America is a free country, and as the owner of Oakland’s newest Arab restaurant, Reem Assil has every right to feature whatever “art” she wants to on the premises—even though she’s glorifying an unrepentant murderer and immigration fraudster.
It’s morally reprehensible, but Assil’s customers are also entitled to dine while admiring the restaurant décor and its wall of shame.
But what they don’t have the right to do in California—even in its private malls and shopping centers—is suppress the speech of those who oppose the “appalling mural” and what it represents.
Bottom line: The effort to stifle and silence Oakland’s vigils in honor of Rasmea Odeh’s victims is even more offensive and grievous than the fact that Reem’s California is decorated with a giant image of her face.
This is cold:
"It’s worth noting that in several interviews since the controversy over her restaurant erupted, Assil has said that she “wants her food to stir up a conversation”; and that “even a hard conversation is welcome in her space.”
So Assil says that she wants her guests to “take something out with them” along with the fresh-baked man’oushe—a “challenging conversation” or even a “change of opinion.”
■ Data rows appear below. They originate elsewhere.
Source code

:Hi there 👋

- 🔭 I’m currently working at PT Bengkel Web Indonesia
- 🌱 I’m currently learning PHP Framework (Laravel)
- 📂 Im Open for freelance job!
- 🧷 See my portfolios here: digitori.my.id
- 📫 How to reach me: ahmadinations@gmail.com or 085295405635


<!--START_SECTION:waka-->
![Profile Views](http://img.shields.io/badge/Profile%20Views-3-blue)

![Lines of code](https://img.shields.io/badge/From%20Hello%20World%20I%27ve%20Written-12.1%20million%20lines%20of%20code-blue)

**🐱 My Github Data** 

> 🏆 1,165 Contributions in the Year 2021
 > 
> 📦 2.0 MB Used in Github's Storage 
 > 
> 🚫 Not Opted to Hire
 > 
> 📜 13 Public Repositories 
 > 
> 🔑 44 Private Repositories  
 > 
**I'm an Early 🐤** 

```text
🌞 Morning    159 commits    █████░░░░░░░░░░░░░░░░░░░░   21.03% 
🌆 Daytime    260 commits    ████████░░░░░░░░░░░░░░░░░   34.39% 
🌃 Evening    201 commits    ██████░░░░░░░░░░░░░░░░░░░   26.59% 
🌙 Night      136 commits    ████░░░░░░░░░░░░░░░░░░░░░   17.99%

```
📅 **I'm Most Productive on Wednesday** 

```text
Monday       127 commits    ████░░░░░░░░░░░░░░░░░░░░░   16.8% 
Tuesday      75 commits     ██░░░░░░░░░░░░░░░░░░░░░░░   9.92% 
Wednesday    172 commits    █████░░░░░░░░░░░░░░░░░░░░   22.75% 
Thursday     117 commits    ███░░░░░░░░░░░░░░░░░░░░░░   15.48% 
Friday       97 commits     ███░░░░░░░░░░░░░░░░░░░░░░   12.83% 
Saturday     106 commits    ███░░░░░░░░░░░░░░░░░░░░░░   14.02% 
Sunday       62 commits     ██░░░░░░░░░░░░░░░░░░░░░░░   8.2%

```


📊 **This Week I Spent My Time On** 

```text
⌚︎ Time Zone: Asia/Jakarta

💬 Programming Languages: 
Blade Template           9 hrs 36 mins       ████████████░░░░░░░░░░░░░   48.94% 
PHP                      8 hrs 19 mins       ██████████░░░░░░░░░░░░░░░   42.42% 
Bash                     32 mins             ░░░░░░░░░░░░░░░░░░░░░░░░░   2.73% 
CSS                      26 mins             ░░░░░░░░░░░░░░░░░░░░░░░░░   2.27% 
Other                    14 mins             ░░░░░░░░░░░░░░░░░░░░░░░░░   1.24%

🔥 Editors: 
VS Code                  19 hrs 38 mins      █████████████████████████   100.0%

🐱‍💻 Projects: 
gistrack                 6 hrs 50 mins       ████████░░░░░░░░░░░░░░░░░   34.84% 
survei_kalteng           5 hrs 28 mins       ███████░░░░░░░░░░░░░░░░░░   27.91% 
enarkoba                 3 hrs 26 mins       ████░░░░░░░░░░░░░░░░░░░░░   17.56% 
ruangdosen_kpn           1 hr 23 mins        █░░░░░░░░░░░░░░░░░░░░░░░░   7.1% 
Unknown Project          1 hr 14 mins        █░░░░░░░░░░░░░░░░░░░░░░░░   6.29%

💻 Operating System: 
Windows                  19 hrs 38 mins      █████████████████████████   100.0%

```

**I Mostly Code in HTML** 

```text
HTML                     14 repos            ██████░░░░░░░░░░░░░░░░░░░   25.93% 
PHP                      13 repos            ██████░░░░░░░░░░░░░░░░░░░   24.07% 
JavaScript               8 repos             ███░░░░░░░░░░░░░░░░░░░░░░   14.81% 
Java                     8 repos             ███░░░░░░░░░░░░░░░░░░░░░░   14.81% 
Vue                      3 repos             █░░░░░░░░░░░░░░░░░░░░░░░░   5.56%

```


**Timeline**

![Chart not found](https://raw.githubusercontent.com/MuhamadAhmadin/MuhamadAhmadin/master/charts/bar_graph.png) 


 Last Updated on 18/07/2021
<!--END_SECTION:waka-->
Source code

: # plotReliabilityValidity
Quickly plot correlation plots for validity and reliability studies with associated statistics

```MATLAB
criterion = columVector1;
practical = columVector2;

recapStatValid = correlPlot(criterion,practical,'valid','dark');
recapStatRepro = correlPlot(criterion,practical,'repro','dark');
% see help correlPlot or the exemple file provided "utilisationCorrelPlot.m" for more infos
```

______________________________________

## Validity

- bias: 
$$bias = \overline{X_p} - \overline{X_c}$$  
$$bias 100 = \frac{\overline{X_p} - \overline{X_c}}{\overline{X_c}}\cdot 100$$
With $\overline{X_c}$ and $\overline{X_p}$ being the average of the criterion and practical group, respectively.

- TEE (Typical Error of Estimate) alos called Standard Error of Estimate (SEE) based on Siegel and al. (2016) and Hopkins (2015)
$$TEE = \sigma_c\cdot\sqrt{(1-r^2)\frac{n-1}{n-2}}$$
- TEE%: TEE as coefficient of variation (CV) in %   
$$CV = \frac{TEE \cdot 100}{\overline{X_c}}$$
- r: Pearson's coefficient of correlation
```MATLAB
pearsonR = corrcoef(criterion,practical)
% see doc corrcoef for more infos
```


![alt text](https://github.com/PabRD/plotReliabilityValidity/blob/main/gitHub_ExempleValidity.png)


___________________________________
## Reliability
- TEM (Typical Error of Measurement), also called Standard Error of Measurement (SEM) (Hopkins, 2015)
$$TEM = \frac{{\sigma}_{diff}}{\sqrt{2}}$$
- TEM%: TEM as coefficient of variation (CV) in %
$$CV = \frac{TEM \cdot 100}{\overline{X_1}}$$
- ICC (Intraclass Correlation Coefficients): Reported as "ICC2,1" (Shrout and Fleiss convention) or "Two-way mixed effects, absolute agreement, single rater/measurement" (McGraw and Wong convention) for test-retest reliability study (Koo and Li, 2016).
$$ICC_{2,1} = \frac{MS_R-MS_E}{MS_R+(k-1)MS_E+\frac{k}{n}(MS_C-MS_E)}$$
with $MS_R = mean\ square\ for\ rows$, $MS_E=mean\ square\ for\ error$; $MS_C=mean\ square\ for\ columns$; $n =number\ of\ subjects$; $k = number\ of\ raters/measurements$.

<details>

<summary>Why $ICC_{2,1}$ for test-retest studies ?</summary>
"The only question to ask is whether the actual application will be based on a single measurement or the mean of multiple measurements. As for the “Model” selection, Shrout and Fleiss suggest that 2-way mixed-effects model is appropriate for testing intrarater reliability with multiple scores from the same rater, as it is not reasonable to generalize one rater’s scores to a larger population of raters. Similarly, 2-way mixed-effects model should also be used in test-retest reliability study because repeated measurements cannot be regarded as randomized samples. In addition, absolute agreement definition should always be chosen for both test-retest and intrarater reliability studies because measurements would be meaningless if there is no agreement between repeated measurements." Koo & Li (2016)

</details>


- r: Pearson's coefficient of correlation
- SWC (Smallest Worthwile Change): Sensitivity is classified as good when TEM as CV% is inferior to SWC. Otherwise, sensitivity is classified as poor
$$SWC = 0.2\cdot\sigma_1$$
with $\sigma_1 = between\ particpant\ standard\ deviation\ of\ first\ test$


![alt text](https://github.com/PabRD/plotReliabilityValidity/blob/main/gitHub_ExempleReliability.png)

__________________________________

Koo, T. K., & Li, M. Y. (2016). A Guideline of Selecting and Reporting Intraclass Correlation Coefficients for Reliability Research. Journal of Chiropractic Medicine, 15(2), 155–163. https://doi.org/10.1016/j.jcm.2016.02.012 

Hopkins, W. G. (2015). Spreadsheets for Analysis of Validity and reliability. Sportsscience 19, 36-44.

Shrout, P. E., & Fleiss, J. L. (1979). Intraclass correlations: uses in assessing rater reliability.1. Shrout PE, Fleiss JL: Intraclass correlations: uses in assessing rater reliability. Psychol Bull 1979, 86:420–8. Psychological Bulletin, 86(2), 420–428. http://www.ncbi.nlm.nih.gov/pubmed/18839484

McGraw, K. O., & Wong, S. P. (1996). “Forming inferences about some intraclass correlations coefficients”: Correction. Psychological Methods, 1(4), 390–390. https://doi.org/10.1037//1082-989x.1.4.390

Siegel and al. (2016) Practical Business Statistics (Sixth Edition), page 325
But if that’s true, it just begs the question: why hasn’t she denounced the months-long harassment and abuse heaped on the protesters, or reached out herself to engage with her detractors?"
Ramsea Odeh was born in 1948 in Lifta, a town just outside of Jerusalem. When she was one month old, her family fled to Ramallah in order to escape the Arab-Israeli War. Odeh began attending Communist Party meetings at the age of 12, and subsequently became involved with the Arab National Movement. She studied political economy at the American University of Beirut in 1968 and returned to the West Bank the following year.
Also in the late '60s, Odeh became an active organizer with the Popular Front for the Liberation of Palestine (PFLP), a Marxist group designated by the United States as a Foreign Terrorist Organization. Odeh famously masterminded PFLP's February 21, 1969 terrorist attack in which two Israeli university students, Leon Kaner and Edward Jaffe, were killed by a bomb blast in a Jerusalem Supersol food market. A second bomb, timed to detonate just as first responders arrived, was defused by security forces before it could explode. A third bomb that Odeh and PFLP placed near the British consulate office in Jerusalem was also discovered and destroyed in a controlled detonation on February 25, though another bomb in that same vicinity did manage to cause structural damage some days later.
Odeh was arrested on February 28, 1969 for her role in the aforementioned bomb plots, and on March 1 and 7 she made a full confession to Israeli authorities. The physical evidence against Odeh was also compelling, as a large quantity of bomb-making materials were found in her bedroom and in the home of one of her co-conspirators.[1]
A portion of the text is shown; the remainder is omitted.